Right, so I was going to put up a post about life in Zimbabwe prior to our moving to the States. I had no idea it would come close to mission impossible locating my archive of pictures collected over the years and have gone to some length sorting and re-archiving into some kind of order that can be used as a means of sharing bits and pieces of our life. Funny question - why would I want to do that - simple - because I can and want to!

Over the next few weeks I will be going back in time a few years, along with some pictures and edits and posts to give you an idea of what life was and is like in Zimbabwe today. Many people have a misconception that most of Africa is mudhuts and wild animals all over the place. To some degree there is truth in that perception but in most capital cities and major development areas there are highrise buildings and people going about their daily lives just like any other city. The city we lived in is called Bulawayo - or in the local Ndebele language KwaBulawayo which translated is "slaughter ground". Why such a base name for the country's second largest city? Well, history tells us the unforgetable truth of an age old battle between two tribes - the Shona and Matabele. The Ndbebele warriors occupied the souther region of Zimbabwe, and the Shona warriors the northern region. The two never saw eye to eye and were at war with eachother and even to this day tribal differences are noticable and obvious. We won't digress into that at this point in time, because that is a history lesson for another post one day.

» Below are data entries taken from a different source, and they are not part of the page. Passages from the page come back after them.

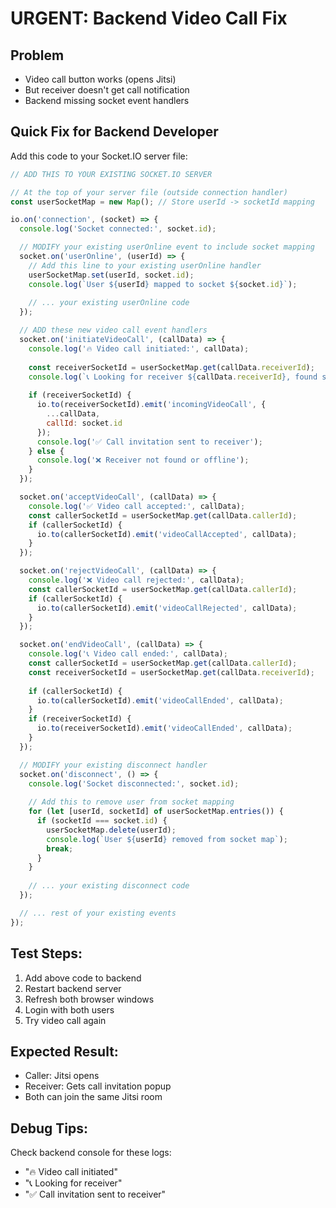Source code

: # URGENT: Backend Video Call Fix

## Problem
- Video call button works (opens Jitsi)
- But receiver doesn't get call notification
- Backend missing socket event handlers

## Quick Fix for Backend Developer

Add this code to your Socket.IO server file:

```javascript
// ADD THIS TO YOUR EXISTING SOCKET.IO SERVER

// At the top of your server file (outside connection handler)
const userSocketMap = new Map(); // Store userId -> socketId mapping

io.on('connection', (socket) => {
  console.log('Socket connected:', socket.id);

  // MODIFY your existing userOnline event to include socket mapping
  socket.on('userOnline', (userId) => {
    // Add this line to your existing userOnline handler
    userSocketMap.set(userId, socket.id);
    console.log(`User ${userId} mapped to socket ${socket.id}`);
    
    // ... your existing userOnline code
  });

  // ADD these new video call event handlers
  socket.on('initiateVideoCall', (callData) => {
    console.log('🔥 Video call initiated:', callData);
    
    const receiverSocketId = userSocketMap.get(callData.receiverId);
    console.log(`📞 Looking for receiver ${callData.receiverId}, found socket: ${receiverSocketId}`);
    
    if (receiverSocketId) {
      io.to(receiverSocketId).emit('incomingVideoCall', {
        ...callData,
        callId: socket.id
      });
      console.log('✅ Call invitation sent to receiver');
    } else {
      console.log('❌ Receiver not found or offline');
    }
  });

  socket.on('acceptVideoCall', (callData) => {
    console.log('✅ Video call accepted:', callData);
    const callerSocketId = userSocketMap.get(callData.callerId);
    if (callerSocketId) {
      io.to(callerSocketId).emit('videoCallAccepted', callData);
    }
  });

  socket.on('rejectVideoCall', (callData) => {
    console.log('❌ Video call rejected:', callData);
    const callerSocketId = userSocketMap.get(callData.callerId);
    if (callerSocketId) {
      io.to(callerSocketId).emit('videoCallRejected', callData);
    }
  });

  socket.on('endVideoCall', (callData) => {
    console.log('📞 Video call ended:', callData);
    const callerSocketId = userSocketMap.get(callData.callerId);
    const receiverSocketId = userSocketMap.get(callData.receiverId);
    
    if (callerSocketId) {
      io.to(callerSocketId).emit('videoCallEnded', callData);
    }
    if (receiverSocketId) {
      io.to(receiverSocketId).emit('videoCallEnded', callData);
    }
  });

  // MODIFY your existing disconnect handler
  socket.on('disconnect', () => {
    console.log('Socket disconnected:', socket.id);
    
    // Add this to remove user from socket mapping
    for (let [userId, socketId] of userSocketMap.entries()) {
      if (socketId === socket.id) {
        userSocketMap.delete(userId);
        console.log(`User ${userId} removed from socket map`);
        break;
      }
    }
    
    // ... your existing disconnect code
  });

  // ... rest of your existing events
});
```

## Test Steps:
1. Add above code to backend
2. Restart backend server
3. Refresh both browser windows
4. Login with both users
5. Try video call again

## Expected Result:
- Caller: Jitsi opens
- Receiver: Gets call invitation popup
- Both can join the same Jitsi room

## Debug Tips:
Check backend console for these logs:
- "🔥 Video call initiated"
- "📞 Looking for receiver"
- "✅ Call invitation sent to receiver"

There are so many places to start with so I will just go ahead and post in the order that comes easily to memory. One particularly frustrating problem which has never eased since 2000 has been the shortage of fuel - gas! Yes there is a huge shortage of this liquid gold in Zimbabwe. Running a business and trying to source fuel for company vehicles became a nightmare. There would be often times where vehicles would line up for over a mile sometimes for days awaiting fuel delivery from refineries. This was a place where both the ordinary man in the street and top level CEO's would line up together and share the same woes until that liquid gold arrived. Status means nothing when you can't drive a fancy car, and have to leave your prized trophy baking in the hot African sun while waiting for fuel. The typical rush hour in Zimbabwe does not take you more than 15 minutes in any direction out of the city to reach your destination. You can always be on time, never stuck in traffic - imagine that? Fuel did become available on the street being sold at blackmarket pricing far higher than the price at the pump, but out of shear desperation everyone would make a plan to purchase fuel to run their vehicles at all costs.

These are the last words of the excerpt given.